(DESCRIPTION OF THE TASK) Give the lines below again exactly, starting with the line that holds "- 17개 게임의 모놀리식 구조 분석" and going on through the line that holds "- consciousness_poker.html - 의식 초월 게임".

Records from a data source
────

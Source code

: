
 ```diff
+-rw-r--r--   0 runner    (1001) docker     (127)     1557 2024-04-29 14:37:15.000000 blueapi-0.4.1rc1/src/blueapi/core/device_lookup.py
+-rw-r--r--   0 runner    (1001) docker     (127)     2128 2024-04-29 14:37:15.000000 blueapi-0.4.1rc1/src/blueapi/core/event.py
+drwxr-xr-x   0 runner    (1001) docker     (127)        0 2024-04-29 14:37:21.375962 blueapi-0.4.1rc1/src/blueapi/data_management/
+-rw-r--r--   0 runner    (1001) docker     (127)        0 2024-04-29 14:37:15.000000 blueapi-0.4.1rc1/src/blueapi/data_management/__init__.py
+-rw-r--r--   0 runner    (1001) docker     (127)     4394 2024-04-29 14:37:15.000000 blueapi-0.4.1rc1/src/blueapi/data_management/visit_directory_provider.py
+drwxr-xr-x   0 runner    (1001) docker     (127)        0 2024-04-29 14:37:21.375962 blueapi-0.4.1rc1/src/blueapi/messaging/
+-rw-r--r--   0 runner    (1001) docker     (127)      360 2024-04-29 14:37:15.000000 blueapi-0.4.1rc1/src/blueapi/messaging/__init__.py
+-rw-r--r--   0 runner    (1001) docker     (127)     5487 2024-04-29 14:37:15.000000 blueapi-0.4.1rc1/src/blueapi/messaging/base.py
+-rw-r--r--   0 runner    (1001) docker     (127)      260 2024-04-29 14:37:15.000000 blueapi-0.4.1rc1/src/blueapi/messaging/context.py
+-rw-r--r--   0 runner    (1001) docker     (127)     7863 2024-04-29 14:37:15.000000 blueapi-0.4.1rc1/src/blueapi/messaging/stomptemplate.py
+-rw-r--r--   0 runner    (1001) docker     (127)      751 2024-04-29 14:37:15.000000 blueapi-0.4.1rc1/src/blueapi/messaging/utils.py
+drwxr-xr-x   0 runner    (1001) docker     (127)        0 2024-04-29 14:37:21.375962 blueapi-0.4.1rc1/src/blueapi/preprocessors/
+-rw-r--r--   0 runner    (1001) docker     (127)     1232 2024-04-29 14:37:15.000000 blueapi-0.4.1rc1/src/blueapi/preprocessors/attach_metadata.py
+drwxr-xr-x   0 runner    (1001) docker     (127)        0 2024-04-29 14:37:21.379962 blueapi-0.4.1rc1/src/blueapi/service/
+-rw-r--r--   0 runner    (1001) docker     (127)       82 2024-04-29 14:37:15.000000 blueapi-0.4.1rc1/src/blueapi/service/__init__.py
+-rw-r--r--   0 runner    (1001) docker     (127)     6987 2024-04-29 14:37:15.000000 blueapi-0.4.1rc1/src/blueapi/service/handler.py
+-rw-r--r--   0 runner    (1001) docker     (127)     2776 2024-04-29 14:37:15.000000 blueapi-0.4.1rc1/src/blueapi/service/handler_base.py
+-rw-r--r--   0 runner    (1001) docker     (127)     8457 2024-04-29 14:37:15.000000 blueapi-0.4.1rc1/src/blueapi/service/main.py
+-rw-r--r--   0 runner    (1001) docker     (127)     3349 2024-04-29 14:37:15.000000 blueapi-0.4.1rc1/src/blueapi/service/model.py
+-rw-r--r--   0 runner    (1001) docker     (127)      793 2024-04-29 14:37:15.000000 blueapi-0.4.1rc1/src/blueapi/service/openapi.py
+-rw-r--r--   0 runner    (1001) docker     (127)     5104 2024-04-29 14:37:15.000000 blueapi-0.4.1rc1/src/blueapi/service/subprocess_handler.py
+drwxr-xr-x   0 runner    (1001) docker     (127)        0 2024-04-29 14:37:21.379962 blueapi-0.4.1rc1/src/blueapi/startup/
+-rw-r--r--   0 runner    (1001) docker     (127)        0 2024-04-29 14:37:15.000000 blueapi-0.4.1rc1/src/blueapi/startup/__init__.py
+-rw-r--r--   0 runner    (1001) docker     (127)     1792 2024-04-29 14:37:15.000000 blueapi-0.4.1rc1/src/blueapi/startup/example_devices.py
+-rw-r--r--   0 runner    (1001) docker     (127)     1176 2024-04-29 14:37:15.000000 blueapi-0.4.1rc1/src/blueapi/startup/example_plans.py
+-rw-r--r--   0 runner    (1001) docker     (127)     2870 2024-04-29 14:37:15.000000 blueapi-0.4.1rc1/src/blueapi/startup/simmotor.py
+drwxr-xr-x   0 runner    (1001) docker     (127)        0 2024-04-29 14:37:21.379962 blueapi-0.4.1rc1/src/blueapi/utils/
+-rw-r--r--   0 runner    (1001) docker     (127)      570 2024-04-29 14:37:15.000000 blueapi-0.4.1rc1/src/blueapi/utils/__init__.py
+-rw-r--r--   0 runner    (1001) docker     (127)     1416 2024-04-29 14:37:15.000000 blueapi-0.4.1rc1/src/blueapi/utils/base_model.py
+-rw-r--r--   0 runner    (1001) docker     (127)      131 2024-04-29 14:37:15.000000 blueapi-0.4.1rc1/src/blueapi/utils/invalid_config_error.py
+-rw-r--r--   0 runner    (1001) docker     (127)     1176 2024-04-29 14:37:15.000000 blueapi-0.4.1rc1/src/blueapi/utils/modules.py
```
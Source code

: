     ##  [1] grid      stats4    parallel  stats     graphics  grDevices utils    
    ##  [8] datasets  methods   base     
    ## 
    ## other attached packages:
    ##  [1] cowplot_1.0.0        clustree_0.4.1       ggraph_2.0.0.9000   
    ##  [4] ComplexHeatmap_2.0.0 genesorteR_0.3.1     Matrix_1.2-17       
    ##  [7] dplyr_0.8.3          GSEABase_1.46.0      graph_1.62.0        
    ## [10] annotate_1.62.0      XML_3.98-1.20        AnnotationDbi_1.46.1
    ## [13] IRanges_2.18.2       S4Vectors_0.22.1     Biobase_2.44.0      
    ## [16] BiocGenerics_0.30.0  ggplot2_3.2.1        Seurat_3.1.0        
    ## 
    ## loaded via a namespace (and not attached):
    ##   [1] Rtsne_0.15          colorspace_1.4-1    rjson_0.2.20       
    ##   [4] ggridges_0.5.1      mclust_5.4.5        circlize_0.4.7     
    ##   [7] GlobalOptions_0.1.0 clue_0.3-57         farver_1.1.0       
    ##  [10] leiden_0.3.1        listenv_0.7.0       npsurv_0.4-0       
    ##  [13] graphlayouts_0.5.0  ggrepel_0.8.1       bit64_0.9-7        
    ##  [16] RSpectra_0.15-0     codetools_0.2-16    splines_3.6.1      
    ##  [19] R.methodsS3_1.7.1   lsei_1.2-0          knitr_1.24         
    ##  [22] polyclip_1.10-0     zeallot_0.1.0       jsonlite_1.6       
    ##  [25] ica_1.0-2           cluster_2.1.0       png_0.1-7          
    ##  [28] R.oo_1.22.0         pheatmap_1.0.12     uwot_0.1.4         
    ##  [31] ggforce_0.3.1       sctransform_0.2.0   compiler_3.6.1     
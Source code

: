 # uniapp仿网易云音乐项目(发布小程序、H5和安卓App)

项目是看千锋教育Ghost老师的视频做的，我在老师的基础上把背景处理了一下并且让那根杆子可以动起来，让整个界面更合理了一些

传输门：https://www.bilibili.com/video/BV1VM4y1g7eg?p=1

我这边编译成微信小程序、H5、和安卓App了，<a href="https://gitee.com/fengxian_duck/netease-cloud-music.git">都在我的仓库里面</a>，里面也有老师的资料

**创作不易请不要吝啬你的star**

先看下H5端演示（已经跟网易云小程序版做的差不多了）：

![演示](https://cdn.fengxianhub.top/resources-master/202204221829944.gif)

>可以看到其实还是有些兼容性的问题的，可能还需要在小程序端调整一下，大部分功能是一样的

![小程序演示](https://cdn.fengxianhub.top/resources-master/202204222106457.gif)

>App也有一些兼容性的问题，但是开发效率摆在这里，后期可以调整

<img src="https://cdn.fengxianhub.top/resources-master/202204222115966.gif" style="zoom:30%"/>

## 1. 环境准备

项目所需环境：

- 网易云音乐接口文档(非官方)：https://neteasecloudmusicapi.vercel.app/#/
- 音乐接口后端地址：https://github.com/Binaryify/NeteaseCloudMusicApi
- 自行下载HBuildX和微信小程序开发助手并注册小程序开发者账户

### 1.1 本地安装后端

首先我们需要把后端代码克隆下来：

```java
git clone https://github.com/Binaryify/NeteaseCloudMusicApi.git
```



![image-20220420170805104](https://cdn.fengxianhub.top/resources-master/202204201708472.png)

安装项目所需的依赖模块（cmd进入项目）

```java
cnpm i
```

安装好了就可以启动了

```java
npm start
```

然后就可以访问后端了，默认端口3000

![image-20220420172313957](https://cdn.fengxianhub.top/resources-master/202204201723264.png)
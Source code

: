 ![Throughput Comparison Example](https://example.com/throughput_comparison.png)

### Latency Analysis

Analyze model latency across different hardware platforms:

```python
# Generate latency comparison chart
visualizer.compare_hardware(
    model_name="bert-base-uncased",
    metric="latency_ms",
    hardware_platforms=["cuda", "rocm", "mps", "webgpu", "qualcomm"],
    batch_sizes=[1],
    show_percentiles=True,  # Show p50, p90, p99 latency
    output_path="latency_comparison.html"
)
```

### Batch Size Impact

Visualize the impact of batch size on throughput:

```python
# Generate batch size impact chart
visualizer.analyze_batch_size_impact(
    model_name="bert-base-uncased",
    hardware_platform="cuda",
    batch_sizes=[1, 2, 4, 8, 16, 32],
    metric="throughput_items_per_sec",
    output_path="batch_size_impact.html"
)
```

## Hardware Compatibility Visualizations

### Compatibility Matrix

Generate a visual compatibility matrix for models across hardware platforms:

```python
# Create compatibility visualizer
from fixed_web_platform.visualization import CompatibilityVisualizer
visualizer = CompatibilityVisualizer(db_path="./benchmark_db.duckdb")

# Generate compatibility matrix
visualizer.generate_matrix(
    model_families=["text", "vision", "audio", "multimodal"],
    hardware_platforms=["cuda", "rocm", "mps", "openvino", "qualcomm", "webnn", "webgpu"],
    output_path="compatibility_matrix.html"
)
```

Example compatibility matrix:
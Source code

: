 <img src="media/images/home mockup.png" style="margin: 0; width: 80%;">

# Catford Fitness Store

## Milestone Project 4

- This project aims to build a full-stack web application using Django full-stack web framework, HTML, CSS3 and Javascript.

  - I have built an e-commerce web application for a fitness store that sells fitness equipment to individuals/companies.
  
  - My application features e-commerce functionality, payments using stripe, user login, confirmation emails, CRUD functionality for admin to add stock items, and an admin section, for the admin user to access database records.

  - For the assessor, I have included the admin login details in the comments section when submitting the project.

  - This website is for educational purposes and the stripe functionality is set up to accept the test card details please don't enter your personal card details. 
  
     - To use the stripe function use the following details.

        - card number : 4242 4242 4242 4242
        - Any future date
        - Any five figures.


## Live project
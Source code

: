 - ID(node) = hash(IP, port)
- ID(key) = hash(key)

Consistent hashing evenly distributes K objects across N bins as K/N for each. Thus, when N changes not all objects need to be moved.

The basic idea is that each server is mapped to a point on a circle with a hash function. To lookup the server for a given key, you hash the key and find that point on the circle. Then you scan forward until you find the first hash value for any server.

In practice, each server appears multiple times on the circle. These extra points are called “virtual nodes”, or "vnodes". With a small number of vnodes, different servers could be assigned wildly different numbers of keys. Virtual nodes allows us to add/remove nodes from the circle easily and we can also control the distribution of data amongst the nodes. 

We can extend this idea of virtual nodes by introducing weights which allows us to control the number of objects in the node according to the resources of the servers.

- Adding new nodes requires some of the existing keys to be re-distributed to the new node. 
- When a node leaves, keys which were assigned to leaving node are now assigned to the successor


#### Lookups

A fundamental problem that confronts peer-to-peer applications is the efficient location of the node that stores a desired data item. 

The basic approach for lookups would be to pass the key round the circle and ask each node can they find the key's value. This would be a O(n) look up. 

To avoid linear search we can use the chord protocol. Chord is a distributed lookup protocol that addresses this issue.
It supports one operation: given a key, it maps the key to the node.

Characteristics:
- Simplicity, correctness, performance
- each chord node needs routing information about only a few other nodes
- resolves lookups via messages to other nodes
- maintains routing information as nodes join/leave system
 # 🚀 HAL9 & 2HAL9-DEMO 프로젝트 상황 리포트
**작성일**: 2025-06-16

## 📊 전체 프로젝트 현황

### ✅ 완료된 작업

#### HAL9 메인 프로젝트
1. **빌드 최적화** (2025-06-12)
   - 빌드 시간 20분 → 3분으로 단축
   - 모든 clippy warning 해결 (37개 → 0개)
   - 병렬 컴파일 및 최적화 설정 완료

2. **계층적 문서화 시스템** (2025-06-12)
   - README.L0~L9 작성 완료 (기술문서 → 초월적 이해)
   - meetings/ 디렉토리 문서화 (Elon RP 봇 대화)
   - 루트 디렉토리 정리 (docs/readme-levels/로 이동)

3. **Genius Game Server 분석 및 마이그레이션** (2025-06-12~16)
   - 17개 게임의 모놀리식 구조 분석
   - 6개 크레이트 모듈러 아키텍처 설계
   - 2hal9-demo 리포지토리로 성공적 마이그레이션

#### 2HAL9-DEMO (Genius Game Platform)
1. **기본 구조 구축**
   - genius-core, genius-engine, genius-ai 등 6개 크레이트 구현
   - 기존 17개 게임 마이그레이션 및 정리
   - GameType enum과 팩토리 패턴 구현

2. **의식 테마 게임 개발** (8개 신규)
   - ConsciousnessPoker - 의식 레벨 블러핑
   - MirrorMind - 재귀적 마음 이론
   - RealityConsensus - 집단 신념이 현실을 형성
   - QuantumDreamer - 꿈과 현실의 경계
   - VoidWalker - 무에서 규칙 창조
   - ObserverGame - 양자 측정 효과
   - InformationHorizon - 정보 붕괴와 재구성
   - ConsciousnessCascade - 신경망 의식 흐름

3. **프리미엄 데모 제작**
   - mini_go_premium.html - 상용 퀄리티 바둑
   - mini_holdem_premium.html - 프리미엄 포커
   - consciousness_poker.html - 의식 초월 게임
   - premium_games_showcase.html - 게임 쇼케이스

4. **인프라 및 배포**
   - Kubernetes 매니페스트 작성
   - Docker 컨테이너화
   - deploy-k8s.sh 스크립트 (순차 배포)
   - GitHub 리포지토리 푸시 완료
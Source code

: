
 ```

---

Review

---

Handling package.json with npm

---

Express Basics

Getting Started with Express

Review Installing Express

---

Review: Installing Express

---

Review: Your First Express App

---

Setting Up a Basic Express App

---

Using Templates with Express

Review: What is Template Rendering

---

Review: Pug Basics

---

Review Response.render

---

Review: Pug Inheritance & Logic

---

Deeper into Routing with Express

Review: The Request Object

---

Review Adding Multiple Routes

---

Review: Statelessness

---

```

────

(ANSWER TO THIS EXERCISE)
   - 17개 게임의 모놀리식 구조 분석
   - 6개 크레이트 모듈러 아키텍처 설계
   - 2hal9-demo 리포지토리로 성공적 마이그레이션

#### 2HAL9-DEMO (Genius Game Platform)
1. **기본 구조 구축**
   - genius-core, genius-engine, genius-ai 등 6개 크레이트 구현
   - 기존 17개 게임 마이그레이션 및 정리
   - GameType enum과 팩토리 패턴 구현

2. **의식 테마 게임 개발** (8개 신규)
   - ConsciousnessPoker - 의식 레벨 블러핑
   - MirrorMind - 재귀적 마음 이론
   - RealityConsensus - 집단 신념이 현실을 형성
   - QuantumDreamer - 꿈과 현실의 경계
   - VoidWalker - 무에서 규칙 창조
   - ObserverGame - 양자 측정 효과
   - InformationHorizon - 정보 붕괴와 재구성
   - ConsciousnessCascade - 신경망 의식 흐름

3. **프리미엄 데모 제작**
   - mini_go_premium.html - 상용 퀄리티 바둑
   - mini_holdem_premium.html - 프리미엄 포커
   - consciousness_poker.html - 의식 초월 게임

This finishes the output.